In the last few years, there has been a constant increase in the demand for oils to be used as a food and production of fuels. This demand has generated a need for cost-effective methods for removing contaminating phospholipids, known as gums, during the refining process. Traditionally, physical and chemical degumming methods have been used. More recently, developments were made to use enzymatic degumming, which possesses several advantages over chemical and physical methods such as minimal chemical waste and higher yields of refined oil.

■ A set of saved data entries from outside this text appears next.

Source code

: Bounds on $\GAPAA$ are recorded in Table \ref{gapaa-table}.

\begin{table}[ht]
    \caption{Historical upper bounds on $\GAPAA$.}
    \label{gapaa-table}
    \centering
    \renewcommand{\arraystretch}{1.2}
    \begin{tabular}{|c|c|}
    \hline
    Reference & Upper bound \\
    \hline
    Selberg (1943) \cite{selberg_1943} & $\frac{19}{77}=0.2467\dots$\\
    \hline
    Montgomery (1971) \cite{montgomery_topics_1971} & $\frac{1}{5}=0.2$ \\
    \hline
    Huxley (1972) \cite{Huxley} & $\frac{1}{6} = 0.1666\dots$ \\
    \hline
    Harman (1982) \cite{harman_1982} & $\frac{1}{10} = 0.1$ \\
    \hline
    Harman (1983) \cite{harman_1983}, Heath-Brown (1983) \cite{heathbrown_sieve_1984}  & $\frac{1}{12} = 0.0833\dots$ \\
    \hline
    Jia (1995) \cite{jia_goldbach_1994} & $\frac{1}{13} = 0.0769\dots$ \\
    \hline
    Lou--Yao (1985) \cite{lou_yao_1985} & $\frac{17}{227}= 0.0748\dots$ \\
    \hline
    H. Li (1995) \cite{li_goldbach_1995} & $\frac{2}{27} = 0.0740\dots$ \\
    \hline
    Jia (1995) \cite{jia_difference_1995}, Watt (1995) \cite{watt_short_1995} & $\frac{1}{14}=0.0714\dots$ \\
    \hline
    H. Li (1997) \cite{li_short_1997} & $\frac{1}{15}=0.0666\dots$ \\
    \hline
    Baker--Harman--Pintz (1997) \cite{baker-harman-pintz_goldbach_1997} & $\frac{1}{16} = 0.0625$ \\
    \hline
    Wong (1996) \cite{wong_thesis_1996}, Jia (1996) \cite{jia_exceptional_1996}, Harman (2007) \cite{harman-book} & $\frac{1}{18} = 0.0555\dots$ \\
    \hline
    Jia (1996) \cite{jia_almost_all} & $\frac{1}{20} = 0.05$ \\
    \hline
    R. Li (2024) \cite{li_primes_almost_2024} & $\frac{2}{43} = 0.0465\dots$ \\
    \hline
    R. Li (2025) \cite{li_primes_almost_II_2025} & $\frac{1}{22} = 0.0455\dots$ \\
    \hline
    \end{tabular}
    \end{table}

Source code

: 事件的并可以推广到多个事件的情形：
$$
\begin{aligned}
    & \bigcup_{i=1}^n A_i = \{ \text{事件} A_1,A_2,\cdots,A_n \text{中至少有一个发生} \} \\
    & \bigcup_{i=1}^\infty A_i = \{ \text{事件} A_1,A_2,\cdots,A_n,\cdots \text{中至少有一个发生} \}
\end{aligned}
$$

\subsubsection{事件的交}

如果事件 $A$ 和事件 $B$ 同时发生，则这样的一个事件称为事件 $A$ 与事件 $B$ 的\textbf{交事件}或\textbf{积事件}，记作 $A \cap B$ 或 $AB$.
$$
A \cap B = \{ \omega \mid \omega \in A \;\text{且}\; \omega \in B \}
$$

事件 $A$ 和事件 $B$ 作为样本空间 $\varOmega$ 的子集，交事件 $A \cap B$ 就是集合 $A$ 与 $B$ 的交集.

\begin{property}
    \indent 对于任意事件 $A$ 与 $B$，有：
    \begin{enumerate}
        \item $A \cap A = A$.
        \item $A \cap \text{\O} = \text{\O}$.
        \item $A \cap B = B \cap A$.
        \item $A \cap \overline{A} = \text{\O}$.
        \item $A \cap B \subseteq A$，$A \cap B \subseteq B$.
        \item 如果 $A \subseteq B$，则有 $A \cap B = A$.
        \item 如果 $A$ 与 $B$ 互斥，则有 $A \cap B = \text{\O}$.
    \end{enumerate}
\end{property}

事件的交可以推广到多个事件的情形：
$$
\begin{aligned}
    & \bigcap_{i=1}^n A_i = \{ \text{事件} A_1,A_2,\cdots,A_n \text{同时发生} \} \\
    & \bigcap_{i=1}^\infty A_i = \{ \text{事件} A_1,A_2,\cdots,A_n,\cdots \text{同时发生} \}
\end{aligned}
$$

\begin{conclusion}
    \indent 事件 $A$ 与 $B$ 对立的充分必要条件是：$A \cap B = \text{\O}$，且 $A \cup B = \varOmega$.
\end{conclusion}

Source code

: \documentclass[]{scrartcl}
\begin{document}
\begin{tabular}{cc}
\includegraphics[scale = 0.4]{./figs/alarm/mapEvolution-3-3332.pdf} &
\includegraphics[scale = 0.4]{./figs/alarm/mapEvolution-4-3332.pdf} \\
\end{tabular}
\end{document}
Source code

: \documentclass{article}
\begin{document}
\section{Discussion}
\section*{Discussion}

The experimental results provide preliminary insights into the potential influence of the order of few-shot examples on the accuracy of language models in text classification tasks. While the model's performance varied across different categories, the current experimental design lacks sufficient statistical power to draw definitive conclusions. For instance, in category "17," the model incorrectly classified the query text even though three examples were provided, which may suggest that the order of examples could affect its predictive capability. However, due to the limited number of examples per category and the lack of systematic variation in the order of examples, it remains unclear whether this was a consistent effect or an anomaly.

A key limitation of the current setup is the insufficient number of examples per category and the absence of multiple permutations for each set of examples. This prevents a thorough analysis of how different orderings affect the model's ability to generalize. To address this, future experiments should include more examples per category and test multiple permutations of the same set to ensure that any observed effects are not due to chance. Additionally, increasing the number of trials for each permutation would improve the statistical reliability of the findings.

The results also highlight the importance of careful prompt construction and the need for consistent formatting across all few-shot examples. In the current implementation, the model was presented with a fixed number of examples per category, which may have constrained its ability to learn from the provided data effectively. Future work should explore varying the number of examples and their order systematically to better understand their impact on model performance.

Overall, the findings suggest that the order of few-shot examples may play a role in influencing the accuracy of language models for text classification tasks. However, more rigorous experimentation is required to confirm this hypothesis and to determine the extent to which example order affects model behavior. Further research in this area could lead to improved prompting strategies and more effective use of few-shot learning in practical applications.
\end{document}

Type C phosholipases (PLCs) provide a higher extra yield of oil compared to traditional methods, both by generating 1,2-diacylglicerol (DAG) from phospholipids, which is miscible with triacylglycerols (TAGs), and by releasing the TAGs trapped as a consequence of the reduced volume of gums. Most of the PLCs reported in the literature for oil degumming have specificity for phosphatidylcholine (PC) and/or phosphatidylethanolamine (PE), which together represent ∼67% of the phospholipids present in soybean oil. Recently, we designed a novel PCPLC-Y, an engineered enzyme that can completely hydrolyze PC and PE. In this work, phosphatidylinositol-specific phospholipase C (PIPLC) candidates obtained from an in silico analysis were evaluated for oil degumming expecting to formulate this new enzyme in combination with PCPLC-Y in order to increase the efficiency of oil degumming. A PIPLC from Lysinibacillus sphaericus was shown to efficiently remove phosphatidylinositol, which represents ∼24% of the phospholipids in crude oil, and when combined with PCPLC-Y, the three major phospholipids present in crude oil were completely hydrolyzed, providing an extra yield of oil greater than 2.1%, compared to standard methods. A remarkably efficient fed-batch Escherichia coli fermentation process producing ∼14 g/L of the recombinant PIPLC enzyme was developed, which may facilitate the adoption of this cost-effective oil-refining process.